This post includes affiliate links. If you use these links to purchase something, this blog may earn a commission. Thank you.
SD Scores
You might recall my review of Baseball Dynasties a few weeks ago.
In that book, Rob Neyer and Eddie Epstein introduce a new approach to measuring greatness. They call this an “SD” score.
The idea behind this score is pretty simple. They calculated how many standard deviations every team’s runs scored and runs allowed totals were from the league average. They then combined the two numbers together into one figure, and used this figure to compare teams against each other across eras.
I really like this statistical approach. It’s quick and easy, it’s effective, it allows for simple cross-era comparison without having to do a bunch of bizarre finangling, and it’s one of the few modern statistics I’ve seen that measures team strength, not just individual strength.
Unfortunately, it’s also a dead concept. You can find a few mentions of “SD score” here and there, though your best bet is their ghost town website. You won’t find this data on Baseball Reference, Fangraphs, Retrosheet, or any other website — something I find completely bizarre, especially considering how easy it is to calculate this score.
It’s time that we revive the SD Score concept. And, while we’re at it, let’s change the name.
The Domination Index
I propose that we refer to this as “The Domination Index.” Here’s why:
“SD Score” doesn’t mean anything. The name “SD Score” likely refers to the “Z score” concept, which is technically what we’re measuring here (though without taking the absolute value of the number of standard deviations: we want bad teams to look bad). It’s kind of a cute name in mathematical terms, but it’s nondescript.
We’re actually measuring domination. A team that scored 2 standard deviations more than the league average number of runs dominated its league at an all-time great level. Similarly, a team that gave up over 2 standard deviations more than the average number of runs allowed in a season was dominated at an all-time record of futility.
Names matter. I’m tired of reading about advanced statistics with wacky names that combine capital and lowercase letters and are impossible to remember. Let’s have a stat with an interesting name.
How to Calculate The Domination Index
This part is important, largely because it isn’t obvious.
There are actually two ways to measure standard deviation. One is to measure the standard deviation of a sample; this is the default STDEV calculation you’ll find in LibreOffice Calc or Excel. The other is to measure the standard deviation of a population, which is what we are going to use.
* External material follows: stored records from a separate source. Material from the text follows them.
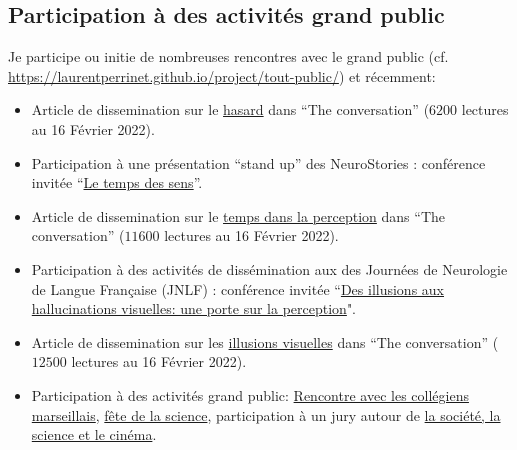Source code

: \documentclass[10pt,french,a4paper,oneside]{article}%
\newcommand{\years}[1]{\marginpar{\textit{\scriptsize #1}}}
\begin{document}
\subsection{Participation à des activités grand public} %

Je participe ou initie de nombreuses rencontres avec le grand public (cf. \url{https://laurentperrinet.github.io/project/tout-public/}) et récemment:

\begin{itemize}

	\item Article de dissemination sur le \href{https://laurentperrinet.github.io/publication/perrinet-21-hasard/}{hasard} dans ``The conversation'' ($6200$ lectures au 16 Février 2022).

	\item Participation à une présentation ``stand up'' des NeuroStories : conférence invitée  ``\href{https://laurentperrinet.github.io/post/2019-10-07_neurostories/}{Le temps des sens}''.

	\item Article de dissemination sur le \href{https://laurentperrinet.github.io/publication/perrinet-19-temps/}{temps dans la perception} dans ``The conversation'' ($11600$ lectures au 16 Février 2022).

	\item Participation à des activités de dissémination aux des Journées de Neurologie de Langue Française (JNLF) : conférence invitée  ``\href{https://laurentperrinet.github.io/talk/2019-04-18-jnlf/}{Des illusions aux hallucinations visuelles: une porte sur la perception}".

	\item Article de dissemination sur les \href{https://theconversation.com/illusions-et-hallucinations-visuelles-une-porte-sur-la-perception-117389}{illusions visuelles} dans ``The conversation'' ($12500$ lectures au 16 Février 2022).

	\item Participation à des activités grand public: \href{https://laurentperrinet.github.io/talk/2019-01-10-polly-maggoo/}{Rencontre avec les collégiens marseillais}, \href{https://laurentperrinet.github.io/talk/2018-10-10-polly-maggoo/}{fête de la science}, participation à un jury autour de \href{https://laurentperrinet.github.io/talk/2017-11-17-festival-interferences/}{la société, la science et le cinéma}.


%
%
%


\end{itemize}
\end{document}
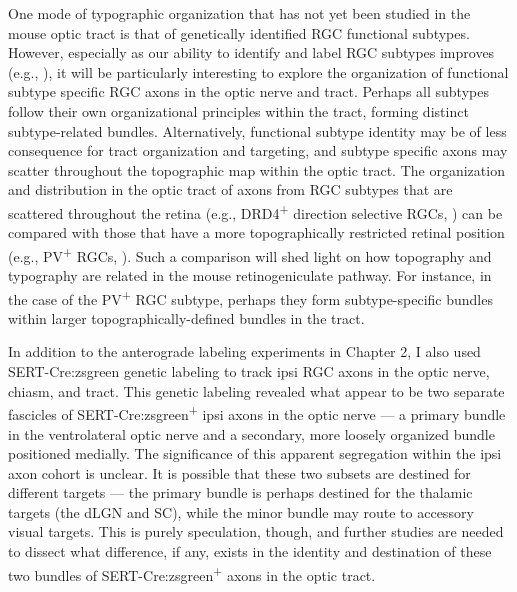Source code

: One mode of typographic organization that has not yet been studied in the mouse optic tract is that of genetically identified RGC functional subtypes.
However, especially as our ability to identify and label RGC subtypes improves (e.g., ), it will be particularly interesting to explore the organization of functional subtype specific RGC axons in the optic nerve and tract.
Perhaps all subtypes follow their own organizational principles within the tract, forming distinct subtype-related bundles.
Alternatively, functional subtype identity may be of less consequence for tract organization and targeting, and subtype specific axons may scatter throughout the topographic map within the optic tract.
The organization and distribution in the optic tract of axons from RGC subtypes that are scattered throughout the retina (e.g., DRD4\textsuperscript{+} direction selective RGCs, ) can be compared with those that have a more topographically restricted retinal position (e.g., PV\textsuperscript{+} RGCs, ).
Such a comparison will shed light on how topography and typography are related in the mouse retinogeniculate pathway.
For instance, in the case of the PV\textsuperscript{+} RGC subtype, perhaps they form subtype-specific bundles within larger topographically-defined bundles in the tract.

In addition to the anterograde labeling experiments in Chapter 2, I also used SERT-Cre:zsgreen genetic labeling to track ipsi RGC axons in the optic nerve, chiasm, and tract.
This genetic labeling revealed what appear to be two separate fascicles of SERT-Cre:zsgreen\textsuperscript{+} ipsi axons in the optic nerve --- a primary bundle in the ventrolateral optic nerve and a secondary, more loosely organized bundle positioned medially.
The significance of this apparent segregation within the ipsi axon cohort is unclear.
It is possible that these two subsets are destined for different targets --- the primary bundle is perhaps destined for the thalamic targets (the dLGN and SC), while the minor bundle may route to accessory visual targets.
This is purely speculation, though, and further studies are needed to dissect what difference, if any, exists in the identity and destination of these two bundles of SERT-Cre:zsgreen\textsuperscript{+} axons in the optic tract.


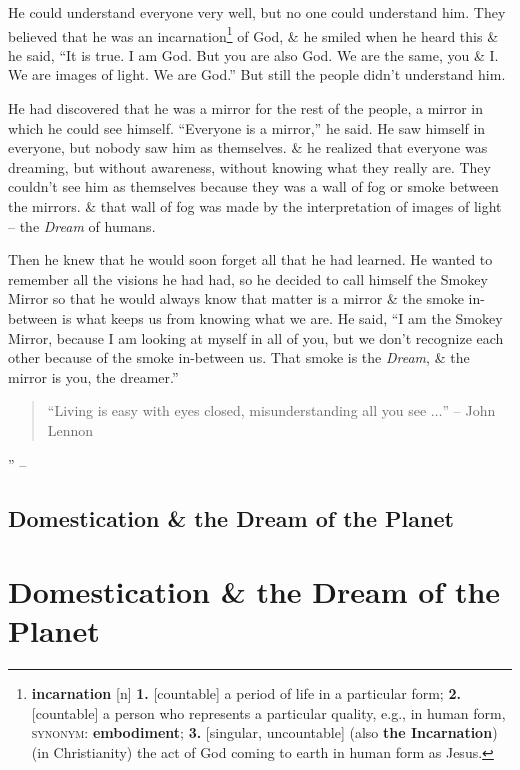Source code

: \documentclass[oneside]{book}
\numberwithin{equation}{section}
\begin{document}
He could understand everyone very well, but no one could understand him. They believed that he was an incarnation\footnote{\textbf{incarnation} [n] \textbf{1.} [countable] a period of life in a particular form; \textbf{2.} [countable] a person who represents a particular quality, e.g., in human form, \textsc{synonym}: \textbf{embodiment}; \textbf{3.} [singular, uncountable] (also \textbf{the Incarnation}) (in Christianity) the act of God coming to earth in human form as Jesus.} of God, \& he smiled when he heard this \& he said, ``It is true. I am God. But you are also God. We are the same, you \& I. We are images of light. We are God.'' But still the people didn't understand him.

He had discovered that he was a mirror for the rest of the people, a mirror in which he could see himself. ``Everyone is a mirror,'' he said. He saw himself in everyone, but nobody saw him as themselves. \& he realized that everyone was dreaming, but without awareness, without knowing what they really are. They couldn't see him as themselves because they was a wall of fog or smoke between the mirrors. \& that wall of fog was made by the interpretation of images of light -- the \textit{Dream} of humans.

Then he knew that he would soon forget all that he had learned. He wanted to remember all the visions he had had, so he decided to call himself the Smokey Mirror so that he would always know that matter is a mirror \& the smoke in-between is what keeps us from knowing what we are. He said, ``I am the Smokey Mirror, because I am looking at myself in all of you, but we don't recognize each other because of the smoke in-between us. That smoke is the \textit{Dream}, \& the mirror is you, the dreamer.''
\begin{quotation}
	``Living is easy with eyes closed, misunderstanding all you see $\ldots$'' -- John Lennon
\end{quotation}
'' -- \cite[Introduction\texttt{/}The Smokey Mirror]{Ruiz2011}

\subsection*{Domestication \& the Dream of the Planet}

\section{Domestication \& the Dream of the Planet}
\end{document}

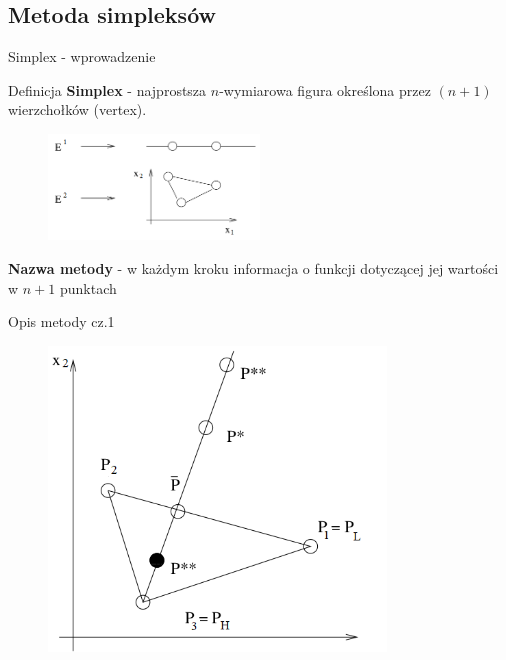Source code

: \subsection{Metoda simpleksów}

  \begin{frame}{Simplex - wprowadzenie}

    \begin{block}{Definicja}
 	  \textbf{Simplex} - najprostsza $n$-wymiarowa figura określona przez $(n+1)$ wierzchołków (vertex).
  	\end{block}
  	\begin{figure}
		\centering
		\includegraphics[height=0.3\textheight ,width=0.5\textwidth]{img/17/simplex}
	\end{figure}
  	\begin{block}{}
 	  \textbf{Nazwa metody} - w każdym kroku informacja o funkcji dotyczącej jej wartości w $n+1$ punktach
  	\end{block}

  \end{frame}

  \begin{frame}{Opis metody cz.1}

  	\begin{figure}
		\centering
		\includegraphics[height=0.8\textheight ,width=0.8\textwidth]{img/17/simplex_method}
	\end{figure}

  \end{frame}


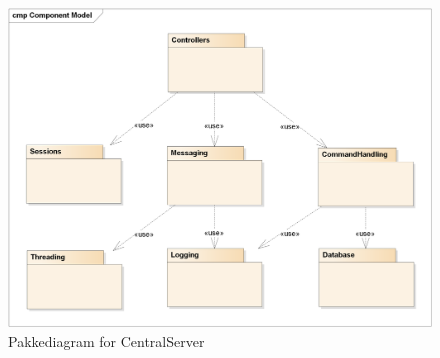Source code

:\begin{figure}[!hb]
    \centering
    \includegraphics[width=1\textwidth]{Systemdesign/CentralServer/Images/Packages.png}
    \caption{Pakkediagram for CentralServer}
    \label{fig:CSPackages}
\end{figure}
With that in mind, let’s go through the sample that Neyer and Epstein introduce in their book:
We can do this together.
First, let’s go to the 1927 American League page on Baseball Reference:
Note that we only want to look at the 1927 American League. We don’t care what the standard deviation of runs scored and runs allowed is for the American and National Leagues combined. We’re only looking at the league that the Yankees actually played in — and, of course, they didn’t play against National League teams in the regular season.
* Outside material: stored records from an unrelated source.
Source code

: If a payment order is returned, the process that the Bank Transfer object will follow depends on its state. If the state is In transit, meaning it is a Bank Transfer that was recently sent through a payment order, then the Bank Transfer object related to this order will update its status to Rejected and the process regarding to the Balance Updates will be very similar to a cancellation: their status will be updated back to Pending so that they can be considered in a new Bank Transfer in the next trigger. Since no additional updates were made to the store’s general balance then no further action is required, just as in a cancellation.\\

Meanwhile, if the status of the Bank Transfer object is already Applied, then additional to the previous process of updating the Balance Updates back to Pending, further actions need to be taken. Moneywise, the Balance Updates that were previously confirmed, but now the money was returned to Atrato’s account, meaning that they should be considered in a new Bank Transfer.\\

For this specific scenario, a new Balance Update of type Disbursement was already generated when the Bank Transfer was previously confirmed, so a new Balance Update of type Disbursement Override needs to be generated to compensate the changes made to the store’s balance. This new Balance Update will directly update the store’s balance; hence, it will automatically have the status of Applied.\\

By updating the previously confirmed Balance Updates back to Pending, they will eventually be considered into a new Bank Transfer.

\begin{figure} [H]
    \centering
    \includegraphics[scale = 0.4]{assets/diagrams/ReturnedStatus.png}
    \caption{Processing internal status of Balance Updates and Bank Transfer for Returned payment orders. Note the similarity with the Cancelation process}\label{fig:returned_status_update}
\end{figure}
Now, we’re interested only in the runs scored and runs allowed by each team. If we scroll down a bit (or click on Team Standard Batting), we’ll find the runs scored:
Now, we could just download all of this in a spreadsheet, but we’d end up with a bunch of stuff that we don’t really care about. All we want for right now is the runs scored.
We can simply copy those numbers down into a new spreadsheet, like this:
Fortunately, Baseball Reference gave us the average (or mean). All we have to do now is calculate the standard deviation.
The formula we want to use is STDEV.P — not STDEV alone. This is because we are dealing with a population here and not a sample from a population.
This is the formula I used:
The standard deviation I got was 115.56, which is right on with what Neyer and Epstein calculated.
We can then do the exact same thing for runs allowed:
If you look above, you’ll see that Neyer and Epstein used 88.5 runs for the runs allowed standard deviation. I’m not sure what the discrepancy is from. I trust the Baseball Reference data.
Now we can calculate the SD score.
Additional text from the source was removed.